After reading Kapic’s prolegomena to theology in A Little Book for New Theologians, you will find that he challenges readers to avoid constructing false dichotomies in one’s approach to theology (i.e. theology and ministry, tradition and community, etc.). How have you seen some of these dichotomies in the life of the Church?  Provide at least 1 example and a subsequent explanation of what happens when one side gets emphasized (e.g., doctrine) while the other is neglected (e.g., love)? How do you reconcile the tension that exists in such apparent dichotomies? Then, look at the dichotomy through the lens of Kapic’s book. How would he advise you in your attempt to resolve this tension?

MY RESPONSE

Dichotomous relationships are relative to the church today because in its attempts to reach the masses it has forgotten the symbiotic relationship between theology, belief, community, and the act of applying AGAPE love to all.  This writer has attended churches all over the world; London – UK, Toronto – Canada, Brooklyn, Queens, Manhattan – NY, Savannah, GA, Hilton Head SC, Hardeeville – SC, and now Covington GA.  The demonstrated pattern of the dichotomous non-living theology outside the walls of the church is evident in of all of the churches that I have attended in the southern states of the USA.

These churches demonstrated the struggle of matching the theology of oneness and love among all brethren outside the walls of the sanctuary.  The energies of the congregations are expanded on outreach activities that bring the lost into the body.  However, the same intensity of energy is not spent on building relationships that extend beyond the walls of the church.  Members of the congregations I attended only fellowshipped during church-sponsored activities. Kapic 2012, describes this as “theological detachment” (p. 9).   The author continues, “Theological detachment creates a deep misunderstanding that negatively affects not only our lives but also our theology, our churches, and even the world in which we witness and serve” (p. 9).

The balance between preaching, teaching, outreach and internal community discipleship grows love between the congregation and negates “theological detachment.”  The gospel becomes detached from the act of “doing theology” (p. 9).

Doing theology requires congregations to become actively engaged with each other outside the physical structure of the church.   Each member of the body must be keenly aware that .”4 There is one body and one Spirit, just as you were called to one hope when you were called; 5 one Lord, one faith, one baptism; 6 one God and Father of all, who is over all and through all and in all” Ephesians 4:4-6 (NIV).  This oneness prevents the schisms that grow in the petri dish of theological detachment.

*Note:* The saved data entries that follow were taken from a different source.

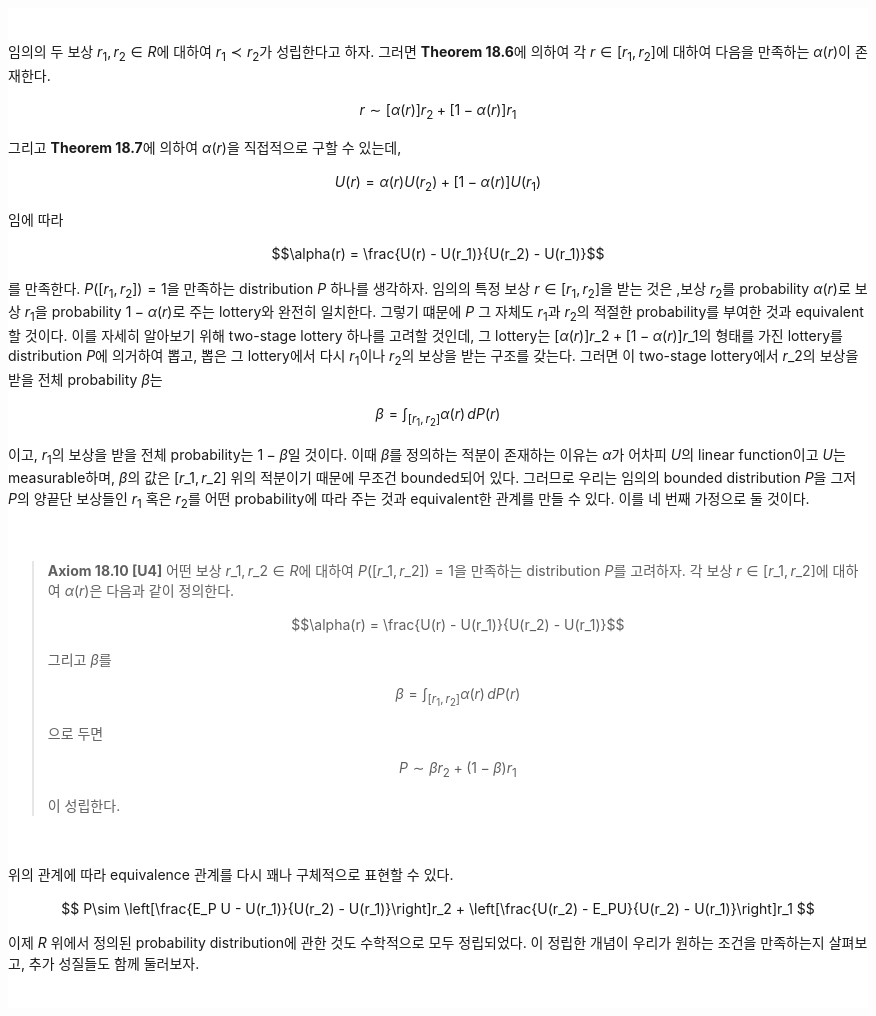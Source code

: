 <br>

임의의 두 보상 $r_1, r_2\in R$에 대하여 $r_1\prec r_2$가 성립한다고 하자. 그러면 **Theorem 18.6**에 의하여 각 $r\in [r_1, r_2]$에 대하여 다음을 만족하는 $\alpha(r)$이 존재한다.

$$ r\sim [\alpha(r)]r_2 + [1 - \alpha(r)]r_1 $$

그리고 **Theorem 18.7**에 의하여 $\alpha(r)$을 직접적으로 구할 수 있는데,

$$ U(r) = \alpha(r)U(r_2) + [1-\alpha(r)]U(r_1)$$

임에 따라

$$\alpha(r) = \frac{U(r) - U(r_1)}{U(r_2) - U(r_1)}$$

를 만족한다. $P([r_1, r_2]) = 1$을 만족하는 distribution $P$ 하나를 생각하자. 임의의 특정 보상 $r\in[r_1, r_2]$을 받는 것은 ,보상 $r_2$를 probability $\alpha(r)$로 보상 $r_1$을 probability $1-\alpha(r)$로 주는 lottery와 완전히 일치한다. 그렇기 떄문에 $P$ 그 자체도 $r_1$과 $r_2$의 적절한 probability를 부여한 것과 equivalent할 것이다. 이를 자세히 알아보기 위해 two-stage lottery 하나를 고려할 것인데, 그 lottery는 $[\alpha(r)]r\_2 + [1-\alpha(r)]r\_1$의 형태를 가진 lottery를 distribution $P$에 의거하여 뽑고, 뽑은 그 lottery에서 다시 $r_1$이나 $r_2$의 보상을 받는 구조를 갖는다. 그러면 이 two-stage lottery에서 $r\_2$의 보상을 받을 전체 probability $\beta$는

$$\beta = \int_{[r_1, r_2]} \alpha(r)\, dP(r) $$

이고, $r_1$의 보상을 받을 전체 probability는 $1-\beta$일 것이다. 이때 $\beta$를 정의하는 적분이 존재하는 이유는 $\alpha$가 어차피 $U$의 linear function이고 $U$는 measurable하며, $\beta$의 값은 $[r\_1, r\_2]$ 위의 적분이기 때문에 무조건 bounded되어 있다. 그러므로 우리는 임의의 bounded distribution $P$을 그저 $P$의 양끝단 보상들인 $r_1$ 혹은 $r_2$를 어떤 probability에 따라 주는 것과 equivalent한 관계를 만들 수 있다. 이를 네 번째 가정으로 둘 것이다.

<br>

> **Axiom 18.10 [U4]** 어떤 보상 $r\_1, r\_2 \in R$에 대하여 $P([r\_1, r\_2]) = 1$을 만족하는 distribution $P$를 고려하자. 각 보상 $r\in[r\_1, r\_2]$에 대하여 $\alpha(r)$은 다음과 같이 정의한다.
>
> 
> $$\alpha(r) = \frac{U(r) - U(r_1)}{U(r_2) - U(r_1)}$$
>
> 그리고 $\beta$를
>
> $$\beta = \int_{[r_1, r_2]} \alpha(r)\, dP(r) $$
>
> 으로 두면
>
> $$P\sim \beta r_2 + (1-\beta)r_1$$
>
> 이 성립한다.

<br>

위의 관계에 따라 equivalence 관계를 다시 꽤나 구체적으로 표현할 수 있다.

$$ P\sim \left[\frac{E_P U - U(r_1)}{U(r_2) - U(r_1)}\right]r_2 + \left[\frac{U(r_2) - E_PU}{U(r_2) - U(r_1)}\right]r_1 $$

이제 $R$ 위에서 정의된 probability distribution에 관한 것도 수학적으로 모두 정립되었다. 이 정립한 개념이 우리가 원하는 조건을 만족하는지 살펴보고, 추가 성질들도 함께 둘러보자.

<br>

Today we are missing the reflecting and connection theological themes with the act of living the word as a community – outside of the church building.  When the congregation practices love for each other outside of the walls of the church theology moves from being a construct to a living organism. It becomes a part of each member of the body.  Kapic stated, “in the past, the task of theological reflection was often intertwined with the experience and character of the theologian, so the result was an organic connection between themes like prayer, humility, suffering and community and the act of “doing” theology”(p. 9).   We do theology by being “present” for each other outside of the walls of the church.  Having a barbecue at your brother’s house, getting together to study and discuss scripture together, while these activities are occurring our neighbors see us living the Bible.   They experience our oneness as a body as we reach out to each other in love.  Our children experience the same oneness as they enjoy play dates together with their church friends in their homes instead of just at Sunday School and Youth Camp.  When we practice the fruit of the spirit within the body of Christ, as a community of believers outside of the actual church building, we become living examples of the oneness and love of Christ.

 

Bibliography

Kapic, Kelly M. A Little Book For New Theologians. Downers Grove, IL: InterVarsity Press, 2012.